'''

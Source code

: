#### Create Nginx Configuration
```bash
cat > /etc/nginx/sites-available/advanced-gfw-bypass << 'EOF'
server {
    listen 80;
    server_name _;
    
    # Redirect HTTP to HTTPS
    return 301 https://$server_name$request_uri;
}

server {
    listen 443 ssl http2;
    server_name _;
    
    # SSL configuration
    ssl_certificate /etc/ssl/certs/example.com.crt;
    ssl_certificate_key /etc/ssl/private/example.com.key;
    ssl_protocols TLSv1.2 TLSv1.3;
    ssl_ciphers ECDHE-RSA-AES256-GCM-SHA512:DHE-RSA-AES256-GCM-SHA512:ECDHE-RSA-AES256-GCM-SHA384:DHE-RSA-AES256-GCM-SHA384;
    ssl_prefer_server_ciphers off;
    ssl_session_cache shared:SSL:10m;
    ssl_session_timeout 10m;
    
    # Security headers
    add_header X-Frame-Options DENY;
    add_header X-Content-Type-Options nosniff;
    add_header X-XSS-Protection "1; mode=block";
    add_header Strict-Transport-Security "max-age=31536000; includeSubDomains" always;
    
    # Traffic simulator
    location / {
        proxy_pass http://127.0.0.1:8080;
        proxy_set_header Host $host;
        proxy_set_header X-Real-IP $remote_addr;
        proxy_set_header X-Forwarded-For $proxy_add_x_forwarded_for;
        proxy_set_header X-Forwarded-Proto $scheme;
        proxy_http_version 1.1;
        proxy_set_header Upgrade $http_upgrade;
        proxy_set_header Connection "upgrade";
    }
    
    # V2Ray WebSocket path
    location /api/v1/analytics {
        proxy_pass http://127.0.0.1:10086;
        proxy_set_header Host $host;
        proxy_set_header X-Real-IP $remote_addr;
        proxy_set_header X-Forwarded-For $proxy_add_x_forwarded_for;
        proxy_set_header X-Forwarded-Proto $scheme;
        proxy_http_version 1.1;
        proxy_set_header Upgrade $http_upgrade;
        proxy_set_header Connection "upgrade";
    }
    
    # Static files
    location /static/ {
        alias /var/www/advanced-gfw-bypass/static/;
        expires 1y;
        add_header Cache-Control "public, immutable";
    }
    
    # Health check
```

'''

The answer should be a single number: the count of lines in the data that include the string "Options".

2